Abstract

External cephalic version (ECV) lowers the incidence of breech presentation at term and limits the need for cesarean section in noncephalic births. Although tocolytic agents may improve success rates, they are time-consuming, may cause side effects, and have not been documented to lower rates of section delivery. The investigators attempted to determine whether tocolysis is helpful when ECV is tried again after an initial failed attempt. Using a randomized, double-blind, placebo-controlled design, 124 women with breech presentation at term were enrolled in the study. All of them had undergone attempted ECV without tocolysis but had failed to respond. None of them had an abnormal cardiotocograph after the attempt and none had heart disease, diabetes, or hypertension. Participants were randomly assigned to receive either tocolysis with ritodrine or placebo during a repeat attempt at ECV. Ritodrine at a concentration of 3 mg/mL was administered by syringe pump, starting at 1 mL/hour and increasing up to a maximum of 5 mL/hour. The mother's pulse was kept below 120 beats/min. A decrease in the need for elective cesarean section for breech presentation was the major reason for a decrease in operative deliveries. The frequency of cephalic presentation at delivery was significantly increased after tocolysis (relative risk [RR], 3.21; 95% confidence interval [CI], 1.23-8.39). The incidence of cesarean section declined (RR, 0.33; 95% CI, 0.14-0.80). For multiparous women, the RR for cephalic presentation at delivery was 9.38 (95% CI, 1.64-53.62).
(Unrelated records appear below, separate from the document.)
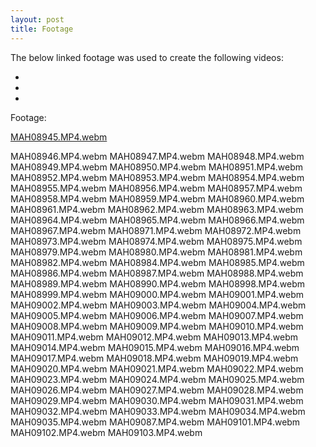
 ```yaml
---
layout: post
title: Footage
---
```

The below linked footage was used to create the following videos:

*
*
*

Footage: 

[MAH08945.MP4.webm](https://github.com/zorbathegreek/Gasifier-Production/blob/master/assets/footage/MAH08945.MP4.webm)

MAH08946.MP4.webm
MAH08947.MP4.webm
MAH08948.MP4.webm
MAH08949.MP4.webm
MAH08950.MP4.webm
MAH08951.MP4.webm
MAH08952.MP4.webm
MAH08953.MP4.webm
MAH08954.MP4.webm
MAH08955.MP4.webm
MAH08956.MP4.webm
MAH08957.MP4.webm
MAH08958.MP4.webm
MAH08959.MP4.webm
MAH08960.MP4.webm
MAH08961.MP4.webm
MAH08962.MP4.webm
MAH08963.MP4.webm
MAH08964.MP4.webm
MAH08965.MP4.webm
MAH08966.MP4.webm
MAH08967.MP4.webm
MAH08971.MP4.webm
MAH08972.MP4.webm
MAH08973.MP4.webm
MAH08974.MP4.webm
MAH08975.MP4.webm
MAH08979.MP4.webm
MAH08980.MP4.webm
MAH08981.MP4.webm
MAH08982.MP4.webm
MAH08984.MP4.webm
MAH08985.MP4.webm
MAH08986.MP4.webm
MAH08987.MP4.webm
MAH08988.MP4.webm
MAH08989.MP4.webm
MAH08990.MP4.webm
MAH08998.MP4.webm
MAH08999.MP4.webm
MAH09000.MP4.webm
MAH09001.MP4.webm
MAH09002.MP4.webm
MAH09003.MP4.webm
MAH09004.MP4.webm
MAH09005.MP4.webm
MAH09006.MP4.webm
MAH09007.MP4.webm
MAH09008.MP4.webm
MAH09009.MP4.webm
MAH09010.MP4.webm
MAH09011.MP4.webm
MAH09012.MP4.webm
MAH09013.MP4.webm
MAH09014.MP4.webm
MAH09015.MP4.webm
MAH09016.MP4.webm
MAH09017.MP4.webm
MAH09018.MP4.webm
MAH09019.MP4.webm
MAH09020.MP4.webm
MAH09021.MP4.webm
MAH09022.MP4.webm
MAH09023.MP4.webm
MAH09024.MP4.webm
MAH09025.MP4.webm
MAH09026.MP4.webm
MAH09027.MP4.webm
MAH09028.MP4.webm
MAH09029.MP4.webm
MAH09030.MP4.webm
MAH09031.MP4.webm
MAH09032.MP4.webm
MAH09033.MP4.webm
MAH09034.MP4.webm
MAH09035.MP4.webm
MAH09087.MP4.webm
MAH09101.MP4.webm
MAH09102.MP4.webm
MAH09103.MP4.webm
No significant effect of tocolysis was evident in nulliparous women. There were no changes in maternal or neonatal morbidity. Although pain scores did not differ between the active treatment and placebo groups, only one woman remained totally free of pain and approximately three fourths of women experienced discomfort. A second attempt at ECV for breech presentation will be substantially more effective if tocolysis is used, and fewer cesarean sections will be necessary. Using tocolysis only after a first attempt at ECV has failed, rather than in all nulliparous women, may well produce higher overall success rates with fewer side effects.